### THE RECORDS

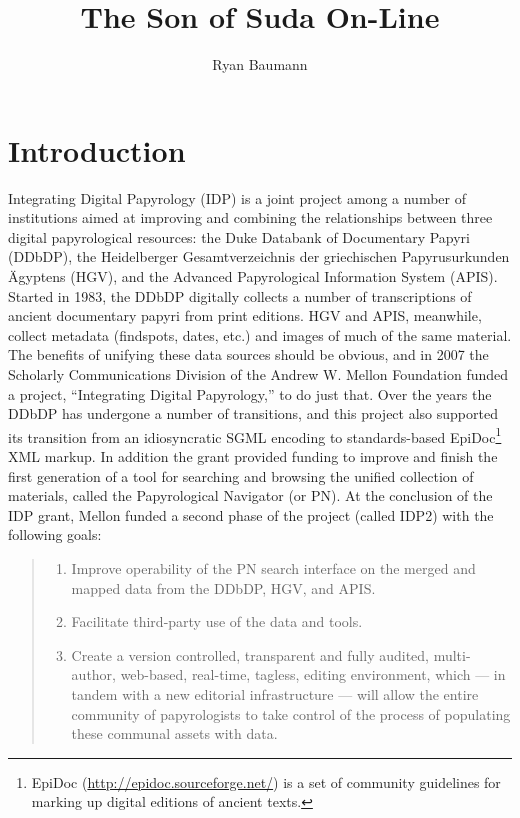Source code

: \documentclass[]{article}
\title{The Son of Suda On-Line}
\author{Ryan Baumann}
\date{}
\begin{document}
\ifpdf
{}
\else
{}
\fi

\maketitle

\section*{Introduction}

Integrating Digital Papyrology (IDP) is a joint project among a number of institutions aimed at improving and combining the relationships between three digital papyrological resources: the Duke Databank of Documentary Papyri (DDbDP), the Heidelberger Gesamtverzeichnis der griechischen Papyrusurkunden \"{A}gyptens (HGV), and the Advanced Papyrological Information System (APIS). Started in 1983, the DDbDP digitally collects a number of transcriptions of ancient documentary papyri from print editions. HGV and APIS, meanwhile, collect metadata (findspots, dates, etc.) and images of much of the same material. The benefits of unifying these data sources should be obvious, and in 2007 the Scholarly Communications Division of the Andrew W. Mellon Foundation funded a project, “Integrating Digital Papyrology,” to do just that. Over the years the DDbDP has undergone a number of transitions, and this project also supported its transition from an idiosyncratic SGML encoding to standards-based EpiDoc\footnote{EpiDoc (\url{http://epidoc.sourceforge.net/}) is a set of community guidelines for marking up digital editions of ancient texts.} XML markup. In addition the grant provided funding to improve and finish the first generation of a tool for searching and browsing the unified collection of materials, called the Papyrological Navigator (or PN). At the conclusion of the IDP grant, Mellon funded a second phase of the project (called IDP2) with the following goals:
\begin{quote}
  \begin{enumerate}
    \item Improve operability of the PN search interface on the merged and mapped data from the DDbDP, HGV, and APIS.
    \item Facilitate third-party use of the data and tools.
    \item Create a version controlled, transparent and fully audited, multi-author, web-based, real-time, tagless, editing environment, which — in tandem with a new editorial infrastructure — will allow the entire community of papyrologists to take control of the process of populating these communal assets with data.
  \end{enumerate}
\end{quote}
\end{document}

### WORK REQUEST
Each line of the listing above that contains the word "DDbDP" is to be copied.

### SOLUTION BELOW
Integrating Digital Papyrology (IDP) is a joint project among a number of institutions aimed at improving and combining the relationships between three digital papyrological resources: the Duke Databank of Documentary Papyri (DDbDP), the Heidelberger Gesamtverzeichnis der griechischen Papyrusurkunden \"{A}gyptens (HGV), and the Advanced Papyrological Information System (APIS). Started in 1983, the DDbDP digitally collects a number of transcriptions of ancient documentary papyri from print editions. HGV and APIS, meanwhile, collect metadata (findspots, dates, etc.) and images of much of the same material. The benefits of unifying these data sources should be obvious, and in 2007 the Scholarly Communications Division of the Andrew W. Mellon Foundation funded a project, “Integrating Digital Papyrology,” to do just that. Over the years the DDbDP has undergone a number of transitions, and this project also supported its transition from an idiosyncratic SGML encoding to standards-based EpiDoc\footnote{EpiDoc (\url{http://epidoc.sourceforge.net/}) is a set of community guidelines for marking up digital editions of ancient texts.} XML markup. In addition the grant provided funding to improve and finish the first generation of a tool for searching and browsing the unified collection of materials, called the Papyrological Navigator (or PN). At the conclusion of the IDP grant, Mellon funded a second phase of the project (called IDP2) with the following goals:
    \item Improve operability of the PN search interface on the merged and mapped data from the DDbDP, HGV, and APIS.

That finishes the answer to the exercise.